**WHAT IS REQUIRED**:
Your answer should be the records, copied exactly, with the pictures removed.
•••
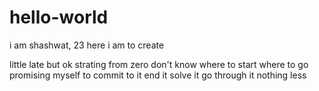 # hello-world

i am shashwat, 23
here i am to create

little late but ok 
strating from zero 
don't know where to start where to go 
promising myself to commit to it end it solve it go through it 
nothing less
•••
**ANSWER AREA**:
 # hello-world

i am shashwat, 23
here i am to create

little late but ok 
strating from zero 
don't know where to start where to go 
promising myself to commit to it end it solve it go through it 
nothing less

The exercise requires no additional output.